# MATHEMATICS 1571

## Final Examination Review Probems

1. For the function $$f$$ defined by $$f(x) = 2x^2 - 5x$$ find the following:
1. $$f(a + b)$$
2. $$f(2x) - 2f(x)$$
2. Find the domain of $$g$$ if
1. $$g(x) = \sqrt{x^2-3x-3}$$
2. $$g(x) = \dfrac{x + 2}{x^3 - x}$$
3. The graph of $$f(x) = \sqrt{x + 3} -4$$ is the same as the graph of $$f(x) = \sqrt{x}$$ except that it is moved how?
4. For the functions $$f$$ and $$g$$, find $$f \circ g$$, $$g \circ f$$, and the domains of each.

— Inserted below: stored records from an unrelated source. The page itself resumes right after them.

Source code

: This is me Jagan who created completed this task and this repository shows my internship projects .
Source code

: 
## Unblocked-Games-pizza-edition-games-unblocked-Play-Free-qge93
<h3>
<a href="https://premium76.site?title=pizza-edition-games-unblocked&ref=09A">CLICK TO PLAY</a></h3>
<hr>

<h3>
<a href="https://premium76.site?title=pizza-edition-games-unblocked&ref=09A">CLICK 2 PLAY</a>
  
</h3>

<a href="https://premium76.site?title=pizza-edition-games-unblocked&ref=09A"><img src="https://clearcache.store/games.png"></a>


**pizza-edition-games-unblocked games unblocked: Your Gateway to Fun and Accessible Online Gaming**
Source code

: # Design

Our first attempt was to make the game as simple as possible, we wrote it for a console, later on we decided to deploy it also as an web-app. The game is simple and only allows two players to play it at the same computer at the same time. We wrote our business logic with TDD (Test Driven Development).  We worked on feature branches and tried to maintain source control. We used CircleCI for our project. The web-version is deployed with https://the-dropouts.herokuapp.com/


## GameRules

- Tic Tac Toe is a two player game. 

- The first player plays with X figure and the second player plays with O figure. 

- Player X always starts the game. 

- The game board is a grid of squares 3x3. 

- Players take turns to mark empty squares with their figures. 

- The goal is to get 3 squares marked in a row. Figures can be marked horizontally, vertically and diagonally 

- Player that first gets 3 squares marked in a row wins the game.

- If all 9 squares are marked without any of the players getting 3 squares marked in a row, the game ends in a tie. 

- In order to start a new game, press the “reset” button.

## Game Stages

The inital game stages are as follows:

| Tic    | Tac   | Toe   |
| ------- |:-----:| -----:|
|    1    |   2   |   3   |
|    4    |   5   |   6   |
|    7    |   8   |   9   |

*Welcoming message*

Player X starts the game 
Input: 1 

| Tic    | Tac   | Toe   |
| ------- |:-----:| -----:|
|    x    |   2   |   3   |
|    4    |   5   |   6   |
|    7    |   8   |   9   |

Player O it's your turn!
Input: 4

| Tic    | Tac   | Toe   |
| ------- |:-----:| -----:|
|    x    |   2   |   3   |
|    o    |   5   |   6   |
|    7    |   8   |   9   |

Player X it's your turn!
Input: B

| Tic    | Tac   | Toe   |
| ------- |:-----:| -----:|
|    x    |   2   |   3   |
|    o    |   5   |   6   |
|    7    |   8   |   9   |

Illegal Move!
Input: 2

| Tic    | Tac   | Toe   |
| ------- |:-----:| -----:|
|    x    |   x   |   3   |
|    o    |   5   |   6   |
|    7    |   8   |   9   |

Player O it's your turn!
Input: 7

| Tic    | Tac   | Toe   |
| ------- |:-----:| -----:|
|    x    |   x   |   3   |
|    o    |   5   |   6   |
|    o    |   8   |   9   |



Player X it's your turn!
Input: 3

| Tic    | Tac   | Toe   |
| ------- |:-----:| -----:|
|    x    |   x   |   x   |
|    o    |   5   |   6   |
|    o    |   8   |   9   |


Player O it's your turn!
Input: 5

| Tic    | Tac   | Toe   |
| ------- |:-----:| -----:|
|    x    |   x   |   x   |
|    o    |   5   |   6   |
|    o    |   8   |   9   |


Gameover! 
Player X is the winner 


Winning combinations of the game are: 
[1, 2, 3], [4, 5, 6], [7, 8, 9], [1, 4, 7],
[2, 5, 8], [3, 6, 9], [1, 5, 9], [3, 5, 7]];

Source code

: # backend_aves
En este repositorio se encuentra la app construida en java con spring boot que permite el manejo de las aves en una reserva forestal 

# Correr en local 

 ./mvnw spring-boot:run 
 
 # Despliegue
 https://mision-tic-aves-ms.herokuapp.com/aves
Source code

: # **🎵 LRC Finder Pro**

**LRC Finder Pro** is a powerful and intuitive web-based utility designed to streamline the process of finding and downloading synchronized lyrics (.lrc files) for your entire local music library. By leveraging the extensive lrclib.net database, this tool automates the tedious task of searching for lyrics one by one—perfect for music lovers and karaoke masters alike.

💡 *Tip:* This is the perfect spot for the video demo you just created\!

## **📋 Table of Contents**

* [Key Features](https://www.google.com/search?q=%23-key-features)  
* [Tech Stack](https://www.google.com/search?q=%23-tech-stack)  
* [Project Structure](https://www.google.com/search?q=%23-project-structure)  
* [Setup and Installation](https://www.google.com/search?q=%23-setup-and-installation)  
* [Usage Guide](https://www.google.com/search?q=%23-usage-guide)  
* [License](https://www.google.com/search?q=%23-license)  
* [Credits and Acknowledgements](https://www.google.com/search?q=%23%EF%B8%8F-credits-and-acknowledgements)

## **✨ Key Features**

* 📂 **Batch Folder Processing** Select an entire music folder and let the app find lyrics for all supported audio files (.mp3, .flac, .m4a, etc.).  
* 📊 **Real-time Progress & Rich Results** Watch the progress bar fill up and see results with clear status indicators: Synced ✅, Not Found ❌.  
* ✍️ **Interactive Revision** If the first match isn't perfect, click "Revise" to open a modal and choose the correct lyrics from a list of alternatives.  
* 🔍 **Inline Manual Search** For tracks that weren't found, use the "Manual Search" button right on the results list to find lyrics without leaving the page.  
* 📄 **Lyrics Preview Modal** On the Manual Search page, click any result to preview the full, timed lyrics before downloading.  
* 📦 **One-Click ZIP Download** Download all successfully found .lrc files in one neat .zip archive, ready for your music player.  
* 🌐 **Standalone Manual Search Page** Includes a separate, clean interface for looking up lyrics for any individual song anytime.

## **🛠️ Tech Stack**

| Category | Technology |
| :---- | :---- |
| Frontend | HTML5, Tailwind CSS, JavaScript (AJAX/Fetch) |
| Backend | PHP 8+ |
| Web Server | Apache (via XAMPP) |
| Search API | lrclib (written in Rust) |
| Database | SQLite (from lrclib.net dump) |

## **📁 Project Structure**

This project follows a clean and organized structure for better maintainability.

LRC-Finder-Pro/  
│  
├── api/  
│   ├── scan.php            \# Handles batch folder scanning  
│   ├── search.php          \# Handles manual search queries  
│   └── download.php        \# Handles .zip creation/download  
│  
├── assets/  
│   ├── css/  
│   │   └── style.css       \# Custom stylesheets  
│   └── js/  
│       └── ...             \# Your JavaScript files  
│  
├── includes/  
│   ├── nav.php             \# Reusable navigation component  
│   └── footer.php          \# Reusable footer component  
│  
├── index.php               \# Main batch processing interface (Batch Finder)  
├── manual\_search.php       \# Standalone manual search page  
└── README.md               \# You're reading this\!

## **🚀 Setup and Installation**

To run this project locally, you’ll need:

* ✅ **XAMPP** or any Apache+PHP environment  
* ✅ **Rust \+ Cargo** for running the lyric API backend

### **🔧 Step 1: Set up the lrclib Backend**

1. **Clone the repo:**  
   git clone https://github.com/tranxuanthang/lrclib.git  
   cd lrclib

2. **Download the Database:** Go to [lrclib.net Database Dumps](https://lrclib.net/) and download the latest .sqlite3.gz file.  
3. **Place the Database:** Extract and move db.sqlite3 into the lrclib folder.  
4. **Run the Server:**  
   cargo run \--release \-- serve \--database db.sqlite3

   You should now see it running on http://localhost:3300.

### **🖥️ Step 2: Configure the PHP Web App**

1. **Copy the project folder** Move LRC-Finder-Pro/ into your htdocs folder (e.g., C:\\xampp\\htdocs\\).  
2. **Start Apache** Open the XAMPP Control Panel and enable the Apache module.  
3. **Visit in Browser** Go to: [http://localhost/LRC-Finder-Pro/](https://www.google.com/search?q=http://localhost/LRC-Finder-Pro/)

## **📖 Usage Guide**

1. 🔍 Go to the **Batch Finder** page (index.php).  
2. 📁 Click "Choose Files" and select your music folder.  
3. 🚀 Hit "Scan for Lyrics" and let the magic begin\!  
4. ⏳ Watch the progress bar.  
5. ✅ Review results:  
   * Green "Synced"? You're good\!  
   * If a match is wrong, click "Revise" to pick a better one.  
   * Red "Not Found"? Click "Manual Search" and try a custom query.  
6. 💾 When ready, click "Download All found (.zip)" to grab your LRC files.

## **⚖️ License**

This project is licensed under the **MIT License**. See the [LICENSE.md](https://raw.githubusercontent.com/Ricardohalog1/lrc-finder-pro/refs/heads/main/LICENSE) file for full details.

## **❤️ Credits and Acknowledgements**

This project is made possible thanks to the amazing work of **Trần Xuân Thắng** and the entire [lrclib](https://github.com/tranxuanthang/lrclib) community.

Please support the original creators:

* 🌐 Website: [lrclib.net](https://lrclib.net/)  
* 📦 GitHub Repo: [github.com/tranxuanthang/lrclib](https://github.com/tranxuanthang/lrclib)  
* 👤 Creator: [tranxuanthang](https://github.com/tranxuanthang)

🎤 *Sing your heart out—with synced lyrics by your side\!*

1. $$f(x) = \dfrac{1}{x^2 - 1}$$,    $$g(x) = \sqrt{x}$$
2. $$f(x) = x^2 + 1$$,    $$g(x) = \dfrac{x}{x-1}$$
5. Find the intercepts of the following equations. Also determine whether the equations are symmetric with respect to the $$y$$-axis or the origin.
1. $$y = x^4 + x^3 + x^2$$
2. $$y = \dfrac{1}{x^3 - 3x}$$
3. $$y = 2 - |x|$$